UNITED STATES
SECURITIES AND EXCHANGE COMMISSION
Washington, D.C.  20549

FORM 8-K
_________________________

CURRENT REPORT
PURSUANT TO SECTION 13 OR 15(d) OF THE
SECURITIES EXCHANGE ACT OF 1934

Date of Report (date of earliest event reported):  March 8, 2011
__________________________

WorldGate Communications, Inc.
(Exact Name of Registrant as Specified in its Charter)

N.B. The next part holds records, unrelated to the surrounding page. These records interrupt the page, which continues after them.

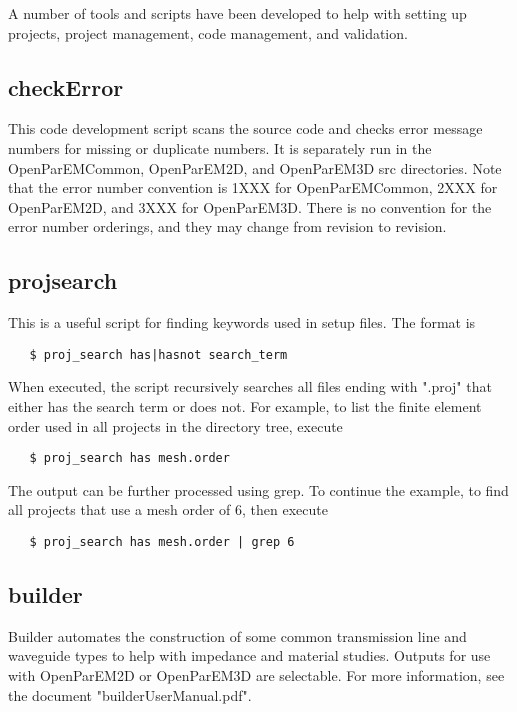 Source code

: \documentclass[titlepage]{article}
\renewcommand\_{\textunderscore\linebreak[1]}
\begin{document}
A number of tools and scripts have been developed to help with setting up projects, project management, code management, and validation.

\subsection{checkError}

This code development script scans the source code and checks error message numbers for missing or duplicate numbers.  It is separately run in the OpenParEMCommon, OpenParEM2D, and OpenParEM3D src directories.  Note that the error number convention is 1XXX for OpenParEMCommon, 2XXX for OpenParEM2D, and 3XXX for OpenParEM3D.  There is no convention for the error number orderings, and they may change from revision to revision.

\subsection{proj\_search}

This is a useful script for finding keywords used in setup files.  The format is

\begin{verbatim}
   $ proj_search has|hasnot search_term
\end{verbatim}

When executed, the script recursively searches all files ending with ".proj" that either has the search term or does not.  For example, to list the finite element order used in all projects in the directory tree, execute

\begin{verbatim}
   $ proj_search has mesh.order
\end{verbatim}

\noindent The output can be further processed using grep.  To continue the example, to find all projects that use a mesh order of 6, then execute
\begin{verbatim}
   $ proj_search has mesh.order | grep 6
\end{verbatim}

\subsection{builder}

Builder automates the construction of some common transmission line and waveguide types to help with impedance and material studies.  Outputs for use with OpenParEM2D or OpenParEM3D are selectable.  For more information, see the document "builder\_User\_Manual.pdf".
\end{document}
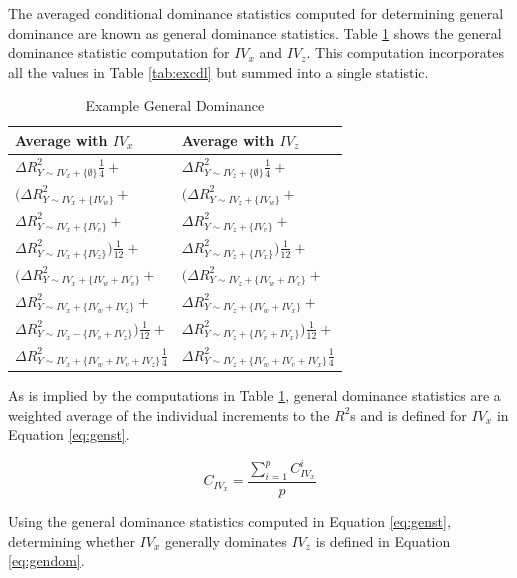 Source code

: \documentclass[ShortAfour,times,sageapa]{sagej}
\begin{document}
	The averaged conditional dominance statistics computed for determining general dominance are known as general dominance statistics. 
	Table \ref{tab:exgen} shows the general dominance statistic computation for $IV_x$ and $IV_z$.
	This computation incorporates all the values in Table \ref{tab:excdl} but summed into a single statistic.
	
		\begin{table}[h!]
		\centering
		\caption{\centering Example General Dominance}
		\begin{tabular}{ l l }
			Average with $IV_x$ & Average with $IV_z$ \\
			\hline
			$\Delta R^2_{Y \sim IV_x + \{\emptyset\}}\frac{1}{4} + $ & $\Delta R^2_{Y \sim IV_z + \{\emptyset\}}\frac{1}{4} +$ \\
			$(\Delta R^2_{Y \sim IV_x + \{IV_w\}} + $ & $(\Delta R^2_{Y \sim IV_z + \{IV_w\}} + $ \\
			$\Delta R^2_{Y \sim IV_x + \{IV_v\}} + $ & $\Delta R^2_{Y \sim IV_z + \{IV_v\}} + $ \\
			$\Delta R^2_{Y \sim IV_x + \{IV_z\}})\frac{1}{12} + $ & $\Delta R^2_{Y \sim IV_z + \{IV_x\}})\frac{1}{12} + $ \\
			$(\Delta R^2_{Y \sim IV_x + \{IV_w + IV_v\}} + $ & $(\Delta R^2_{Y \sim IV_z + \{IV_w + IV_v\}} + $ \\
			$\Delta R^2_{Y \sim IV_x + \{IV_w + IV_z\}} + $ & $\Delta R^2_{Y \sim IV_z + \{IV_w + IV_x\}} + $ \\
			$\Delta R^2_{Y \sim IV_x - \{IV_v + IV_z\}})\frac{1}{12} + $ & $\Delta R^2_{Y \sim IV_z + \{IV_v + IV_x\}})\frac{1}{12} +$ \\
			$\Delta R^2_{Y \sim IV_x + \{IV_w + IV_v + IV_z\}}\frac{1}{4}$ & $\Delta R^2_{Y \sim IV_z + \{IV_w + IV_v + IV_x\}}\frac{1}{4}$ \\
			\hline
		\end{tabular}
		\label{tab:exgen}
	\end{table}

	As is implied by the computations in Table \ref{tab:exgen}, general dominance statistics are a weighted average of the individual increments to the $R^2$s and is defined for $IV_x$ in Equation \ref{eq:genst}.
	
	\begin{equation}
		C_{IV_x} = \frac{\sum^{p}_{i=1} C^i_{IV_x}}{p}
		\label{eq:genst}
	\end{equation}
	
	Using the general dominance statistics computed in Equation \ref{eq:genst}, determining whether $IV_x$ generally dominates $IV_z$ is defined in Equation \ref{eq:gendom}.
	
\end{document}
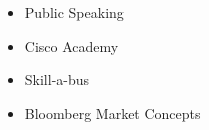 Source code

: \begin{minipage}[t]{0.33\textwidth}
{\begin{minipage}[t][293mm][t]{0.82\textwidth}
	

	\begin{itemize}
		\item Public Speaking
		\item Cisco Academy
		\item Skill-a-bus
		\item Bloomberg Market Concepts
	\end{itemize}

	\end{minipage}%
	\textwidth\relax
} 									%
\end{minipage} 						% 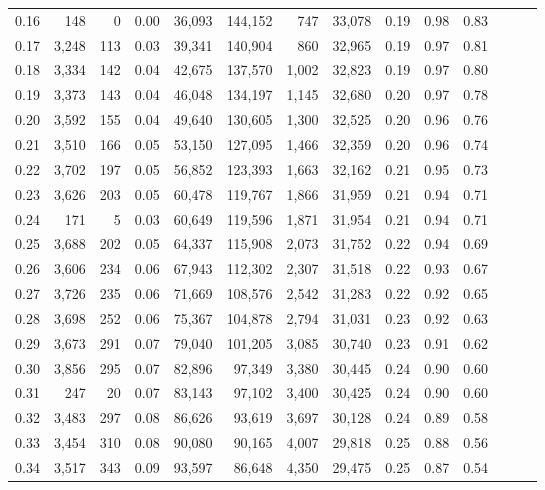 \begin{tabular}{rrrrrrrrrrrrrr}
0.16 &    148 &      0 &  0.00 &   36,093 &  144,152 &     747 &  33,078 &  0.19 &  0.98 &      0.83 \\
0.17 &  3,248 &    113 &  0.03 &   39,341 &  140,904 &     860 &  32,965 &  0.19 &  0.97 &      0.81 \\
0.18 &  3,334 &    142 &  0.04 &   42,675 &  137,570 &   1,002 &  32,823 &  0.19 &  0.97 &      0.80 \\
0.19 &  3,373 &    143 &  0.04 &   46,048 &  134,197 &   1,145 &  32,680 &  0.20 &  0.97 &      0.78 \\
0.20 &  3,592 &    155 &  0.04 &   49,640 &  130,605 &   1,300 &  32,525 &  0.20 &  0.96 &      0.76 \\
0.21 &  3,510 &    166 &  0.05 &   53,150 &  127,095 &   1,466 &  32,359 &  0.20 &  0.96 &      0.74 \\
0.22 &  3,702 &    197 &  0.05 &   56,852 &  123,393 &   1,663 &  32,162 &  0.21 &  0.95 &      0.73 \\
0.23 &  3,626 &    203 &  0.05 &   60,478 &  119,767 &   1,866 &  31,959 &  0.21 &  0.94 &      0.71 \\
0.24 &    171 &      5 &  0.03 &   60,649 &  119,596 &   1,871 &  31,954 &  0.21 &  0.94 &      0.71 \\
0.25 &  3,688 &    202 &  0.05 &   64,337 &  115,908 &   2,073 &  31,752 &  0.22 &  0.94 &      0.69 \\
0.26 &  3,606 &    234 &  0.06 &   67,943 &  112,302 &   2,307 &  31,518 &  0.22 &  0.93 &      0.67 \\
0.27 &  3,726 &    235 &  0.06 &   71,669 &  108,576 &   2,542 &  31,283 &  0.22 &  0.92 &      0.65 \\
0.28 &  3,698 &    252 &  0.06 &   75,367 &  104,878 &   2,794 &  31,031 &  0.23 &  0.92 &      0.63 \\
0.29 &  3,673 &    291 &  0.07 &   79,040 &  101,205 &   3,085 &  30,740 &  0.23 &  0.91 &      0.62 \\
0.30 &  3,856 &    295 &  0.07 &   82,896 &   97,349 &   3,380 &  30,445 &  0.24 &  0.90 &      0.60 \\
0.31 &    247 &     20 &  0.07 &   83,143 &   97,102 &   3,400 &  30,425 &  0.24 &  0.90 &      0.60 \\
0.32 &  3,483 &    297 &  0.08 &   86,626 &   93,619 &   3,697 &  30,128 &  0.24 &  0.89 &      0.58 \\
0.33 &  3,454 &    310 &  0.08 &   90,080 &   90,165 &   4,007 &  29,818 &  0.25 &  0.88 &      0.56 \\
0.34 &  3,517 &    343 &  0.09 &   93,597 &   86,648 &   4,350 &  29,475 &  0.25 &  0.87 &      0.54 \\

\end{tabular}
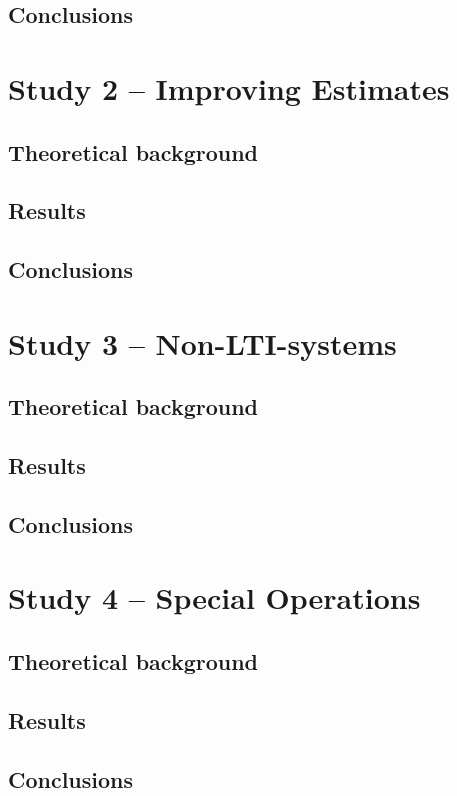 \documentclass[10pt]{article}
\begin{document}
\subsection{Conclusions}


\clearpage



\section{Study 2 – Improving Estimates}


\subsection{Theoretical background}


\subsection{Results}


\subsection{Conclusions}


\clearpage


\section{Study 3 – Non-LTI-systems}


\subsection{Theoretical background}


\subsection{Results}


\subsection{Conclusions}


\clearpage


\section{Study 4 – Special Operations}


\subsection{Theoretical background}


\subsection{Results}


\subsection{Conclusions}
\end{document}

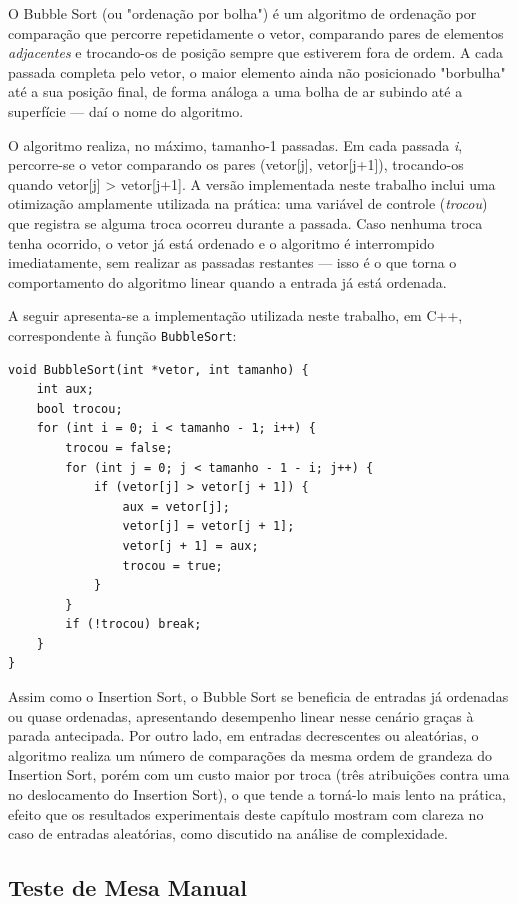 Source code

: \qquad O Bubble Sort (ou "ordenação por bolha") é um algoritmo de ordenação
por comparação que percorre repetidamente o vetor, comparando pares de
elementos \textit{adjacentes} e trocando-os de posição sempre que
estiverem fora de ordem. A cada passada completa pelo vetor, o maior
elemento ainda não posicionado "borbulha" até a sua posição final, de
forma análoga a uma bolha de ar subindo até a superfície — daí o nome
do algoritmo.

\qquad O algoritmo realiza, no máximo, tamanho-1 passadas. Em cada passada
\textit{i}, percorre-se o vetor comparando os pares (vetor[j],
vetor[j+1]), trocando-os quando vetor[j] > vetor[j+1]. A versão
implementada neste trabalho inclui uma otimização amplamente utilizada
na prática: uma variável de controle (\textit{trocou}) que registra se
alguma troca ocorreu durante a passada. Caso nenhuma troca tenha
ocorrido, o vetor já está ordenado e o algoritmo é interrompido
imediatamente, sem realizar as passadas restantes — isso é o que
torna o comportamento do algoritmo linear quando a entrada já está
ordenada.

\qquad A seguir apresenta-se a implementação utilizada neste trabalho, em
C++, correspondente à função \texttt{BubbleSort}:

\begin{verbatim}
void BubbleSort(int *vetor, int tamanho) {
    int aux;
    bool trocou;
    for (int i = 0; i < tamanho - 1; i++) {
        trocou = false;
        for (int j = 0; j < tamanho - 1 - i; j++) {
            if (vetor[j] > vetor[j + 1]) {
                aux = vetor[j];
                vetor[j] = vetor[j + 1];
                vetor[j + 1] = aux;
                trocou = true;
            }
        }
        if (!trocou) break;
    }
}
\end{verbatim}

\qquad Assim como o Insertion Sort, o Bubble Sort se beneficia de entradas
já ordenadas ou quase ordenadas, apresentando desempenho linear nesse
cenário graças à parada antecipada. Por outro lado, em entradas
decrescentes ou aleatórias, o algoritmo realiza um número de
comparações da mesma ordem de grandeza do Insertion Sort, porém com um
custo maior por troca (três atribuições contra uma no deslocamento do
Insertion Sort), o que tende a torná-lo mais lento na prática, efeito que os resultados experimentais deste capítulo mostram com clareza no caso de entradas aleatórias, como discutido na análise de complexidade.

\subsection{Teste de Mesa Manual}

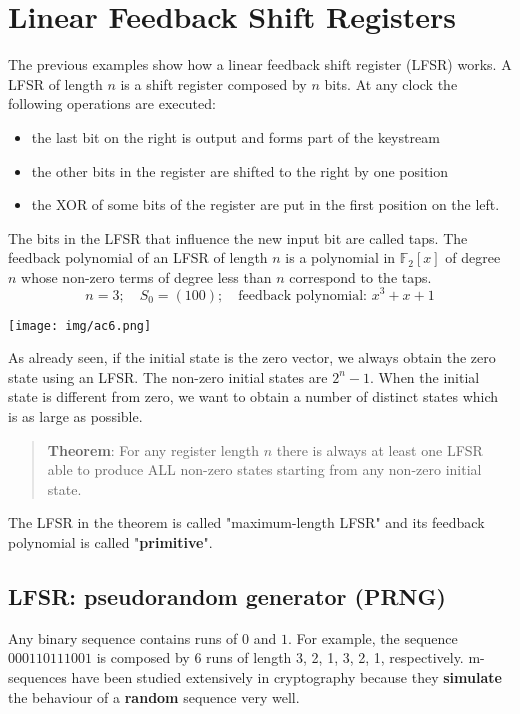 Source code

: \documentclass[a4paper, 10pt, titlepage]{article}
\begin{document}
\section{Linear Feedback Shift Registers}
The previous examples show how a linear feedback shift register (LFSR) works.
A LFSR of length $n$ is a shift register
composed by $n$ bits.
At any clock the following operations are executed:
\begin{itemize}
\item the last bit on the right is output and forms part of the keystream
\item the other bits in the register are shifted to the right by one position
\item the XOR of some bits of the register are put in the first position on
the left.
\end{itemize}
The bits in the LFSR that influence the new input bit are called taps. The feedback polynomial of an LFSR of length $n$ is a polynomial in $\mathbb{F}_2[x]$ of degree $n$ whose non-zero terms of degree less than $n$ correspond to the taps.
$$n=3; \quad S_0 = (100); \quad \text{feedback polynomial: }x^3 + x + 1$$
\begin{center}
\texttt{[image: img/ac6.png]}
\end{center}
As already seen, if the initial state is the zero vector, we always obtain the zero state using an LFSR.
The non-zero initial states are $2^n - 1$. When the initial state is different from zero, we want to obtain a number of distinct states which is as large as possible.
\begin{quote}
\textbf{Theorem}: For any register length $n$ there is always at least one LFSR able to produce ALL non-zero states starting from any non-zero initial state.
\end{quote}
The LFSR in the theorem is called "maximum-length LFSR" and its  feedback polynomial is called "\textbf{primitive}". 
\subsection{LFSR: pseudorandom generator (PRNG)}
Any binary sequence contains runs of $0$ and $1$. For example, the sequence $000110111001$ is composed by 6 runs of length 3, 2, 1, 3, 2, 1, respectively. m-sequences have been studied extensively in cryptography because they \textbf{simulate} the behaviour of a \textbf{random} sequence very well.
\end{document}
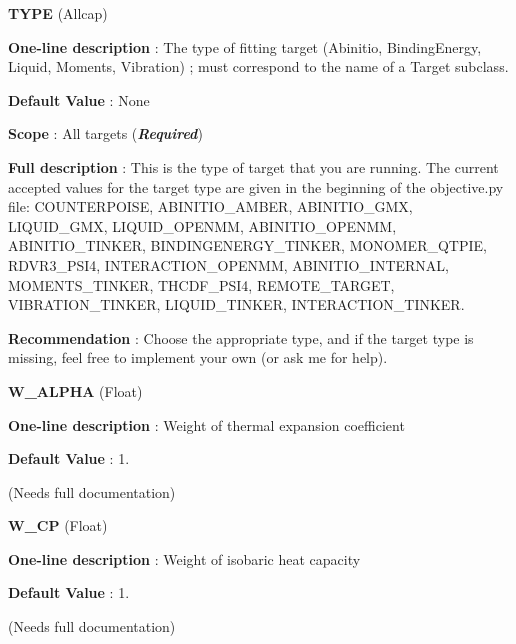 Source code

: \begin{DoxyItemize}
\item {\bfseries  T\-Y\-P\-E } (Allcap) \par
{\bfseries  One-\/line description }\-: The type of fitting target (Abinitio, Binding\-Energy, Liquid, Moments, Vibration) ; must correspond to the name of a Target subclass. \par
{\bfseries  Default Value }\-: None \par
{\bfseries  Scope }\-: All targets ({\bfseries {\itshape Required}}) \par
{\bfseries  Full description }\-: This is the type of target that you are running. The current accepted values for the target type are given in the beginning of the objective.\-py file\-: C\-O\-U\-N\-T\-E\-R\-P\-O\-I\-S\-E, A\-B\-I\-N\-I\-T\-I\-O\-\_\-\-A\-M\-B\-E\-R, A\-B\-I\-N\-I\-T\-I\-O\-\_\-\-G\-M\-X, L\-I\-Q\-U\-I\-D\-\_\-\-G\-M\-X, L\-I\-Q\-U\-I\-D\-\_\-\-O\-P\-E\-N\-M\-M, A\-B\-I\-N\-I\-T\-I\-O\-\_\-\-O\-P\-E\-N\-M\-M, A\-B\-I\-N\-I\-T\-I\-O\-\_\-\-T\-I\-N\-K\-E\-R, B\-I\-N\-D\-I\-N\-G\-E\-N\-E\-R\-G\-Y\-\_\-\-T\-I\-N\-K\-E\-R, M\-O\-N\-O\-M\-E\-R\-\_\-\-Q\-T\-P\-I\-E, R\-D\-V\-R3\-\_\-\-P\-S\-I4, I\-N\-T\-E\-R\-A\-C\-T\-I\-O\-N\-\_\-\-O\-P\-E\-N\-M\-M, A\-B\-I\-N\-I\-T\-I\-O\-\_\-\-I\-N\-T\-E\-R\-N\-A\-L, M\-O\-M\-E\-N\-T\-S\-\_\-\-T\-I\-N\-K\-E\-R, T\-H\-C\-D\-F\-\_\-\-P\-S\-I4, R\-E\-M\-O\-T\-E\-\_\-\-T\-A\-R\-G\-E\-T, V\-I\-B\-R\-A\-T\-I\-O\-N\-\_\-\-T\-I\-N\-K\-E\-R, L\-I\-Q\-U\-I\-D\-\_\-\-T\-I\-N\-K\-E\-R, I\-N\-T\-E\-R\-A\-C\-T\-I\-O\-N\-\_\-\-T\-I\-N\-K\-E\-R. \par
{\bfseries  Recommendation }\-: Choose the appropriate type, and if the target type is missing, feel free to implement your own (or ask me for help).\end{DoxyItemize}
\begin{DoxyItemize}
\item {\bfseries  W\-\_\-\-A\-L\-P\-H\-A } (Float) \par
{\bfseries  One-\/line description }\-: Weight of thermal expansion coefficient \par
{\bfseries  Default Value }\-: 1. \par
(Needs full documentation)\end{DoxyItemize}
\begin{DoxyItemize}
\item {\bfseries  W\-\_\-\-C\-P } (Float) \par
{\bfseries  One-\/line description }\-: Weight of isobaric heat capacity \par
{\bfseries  Default Value }\-: 1. \par
(Needs full documentation)\end{DoxyItemize}
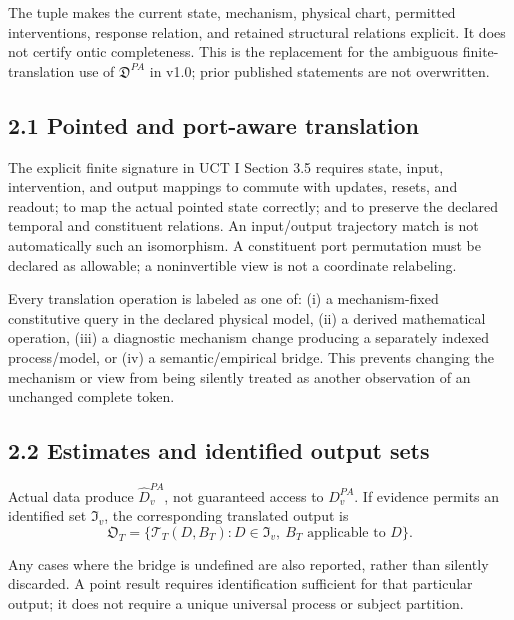 \documentclass[
  11pt,
  a4paper,
]{article}
\begin{document}
The tuple makes the current state, mechanism, physical chart, permitted
interventions, response relation, and retained structural relations
explicit. It does not certify ontic completeness. This is the
replacement for the ambiguous finite-translation use of
\(\mathfrak D^{PA}\) in v1.0; prior published statements are not
overwritten.

\hypertarget{pointed-and-port-aware-translation}{%
\subsection{2.1 Pointed and port-aware
translation}\label{pointed-and-port-aware-translation}}

The explicit finite signature in UCT I Section 3.5 requires state,
input, intervention, and output mappings to commute with updates,
resets, and readout; to map the actual pointed state correctly; and to
preserve the declared temporal and constituent relations. An
input/output trajectory match is not automatically such an isomorphism.
A constituent port permutation must be declared as allowable; a
noninvertible view is not a coordinate relabeling.

Every translation operation is labeled as one of: (i) a mechanism-fixed
constitutive query in the declared physical model, (ii) a derived
mathematical operation, (iii) a diagnostic mechanism change producing a
separately indexed process/model, or (iv) a semantic/empirical bridge.
This prevents changing the mechanism or view from being silently treated
as another observation of an unchanged complete token.

\hypertarget{estimates-and-identified-output-sets}{%
\subsection{2.2 Estimates and identified output
sets}\label{estimates-and-identified-output-sets}}

Actual data produce \(\widehat D^{PA}_v\), not guaranteed access to
\(D^{PA}_v\). If evidence permits an identified set \(\mathfrak I_v\),
the corresponding translated output is
\nopagebreak[4]
\[
\mathfrak O_T=
\{\mathcal T_T(D,B_T):D\in\mathfrak I_v,\ B_T\text{ applicable to }D\}.
\]

Any cases where the bridge is undefined are also reported, rather than
silently discarded. A point result requires identification sufficient
for that particular output; it does not require a unique universal
process or subject partition.
\end{document}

__________________________


Delaware
000-25755
23-2866697
(State or Other Jurisdiction of
(Commission File Number)
(I.R.S. Employer
Incorporation or Organization)
 
Identification No.)


3800 Horizon Blvd., Suite 103
Trevose, Pennsylvania 19053
(Address of Principal Executive Offices) (Zip Code)

(215) 354-5100
(Registrant’s telephone number,
including area code)


(Former Name or Former Address, if Changed Since Last Report)
__________________________

Check the appropriate box below if the Form 8-K filing is intended to simultaneously satisfy the filing obligation of the registrant under any of the following provisions:

o
Written communications pursuant to Rule 425 under the Securities Act (17 CFR 230.425)

o
Soliciting material pursuant to Rule 14a-12 under the Exchange Act (17 CFR 240.14a-12)

o
Pre-commencement communications pursuant to Rule 14d-2(b) under the Exchange Act (17 CFR 240.14d-2(b))

o
Pre-commencement communications pursuant to Rule 13e-4(c) under the Exchange Act (17 CFR 240.13e-4(c))
 
 
 
 

 
 
Item 8.01
Other Events.
 
Advances Under the Revolving Loan.  The Company and its subsidiaries are parties to a Revolving Loan and Security Agreement, dated October 28, 2009, as amended (the “Revolving Loan”), with WGI Investor LLC (“WGI”), pursuant to which WGI provided to the Company and its subsidiaries a line of credit in a principal amount of $7 million.   Each loan advance under the Revolving Loan requires the satisfaction of certain conditions, including a condition that there shall not have occurred, in WGI’s sole discretion, any material adverse change in the business, operations or condition (financial or otherwise) of the Company and its subsidiaries or a material impairment in the prospect of repayment of any portion of the obligations of the Company and its subsidiaries under the Revolving Loan.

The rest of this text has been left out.